> Activity: Find all the lines in the entries below that hold the word "لایه" and copy them.

> Materials provided:

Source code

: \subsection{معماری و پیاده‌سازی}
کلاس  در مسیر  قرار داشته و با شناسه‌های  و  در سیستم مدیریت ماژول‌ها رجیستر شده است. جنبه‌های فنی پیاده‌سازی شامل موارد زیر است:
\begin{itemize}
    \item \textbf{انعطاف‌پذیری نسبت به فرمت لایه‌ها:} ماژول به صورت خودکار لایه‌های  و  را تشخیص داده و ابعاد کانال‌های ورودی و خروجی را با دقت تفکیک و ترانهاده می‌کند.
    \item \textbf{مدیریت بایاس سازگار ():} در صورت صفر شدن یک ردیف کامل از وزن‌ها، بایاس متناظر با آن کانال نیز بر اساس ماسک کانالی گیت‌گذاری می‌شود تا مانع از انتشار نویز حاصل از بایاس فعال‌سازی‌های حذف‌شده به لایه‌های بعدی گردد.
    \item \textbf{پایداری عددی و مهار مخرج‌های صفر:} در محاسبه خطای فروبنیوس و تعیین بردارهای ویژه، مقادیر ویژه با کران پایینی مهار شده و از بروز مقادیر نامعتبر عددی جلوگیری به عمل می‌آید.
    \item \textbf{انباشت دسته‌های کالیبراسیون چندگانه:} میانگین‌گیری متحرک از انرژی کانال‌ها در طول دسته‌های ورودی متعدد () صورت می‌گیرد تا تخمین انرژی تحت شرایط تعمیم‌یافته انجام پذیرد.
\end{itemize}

> Finished exercise:
    \item \textbf{انعطاف‌پذیری نسبت به فرمت لایه‌ها:} ماژول به صورت خودکار لایه‌های  و  را تشخیص داده و ابعاد کانال‌های ورودی و خروجی را با دقت تفکیک و ترانهاده می‌کند.
    \item \textbf{مدیریت بایاس سازگار ():} در صورت صفر شدن یک ردیف کامل از وزن‌ها، بایاس متناظر با آن کانال نیز بر اساس ماسک کانالی گیت‌گذاری می‌شود تا مانع از انتشار نویز حاصل از بایاس فعال‌سازی‌های حذف‌شده به لایه‌های بعدی گردد.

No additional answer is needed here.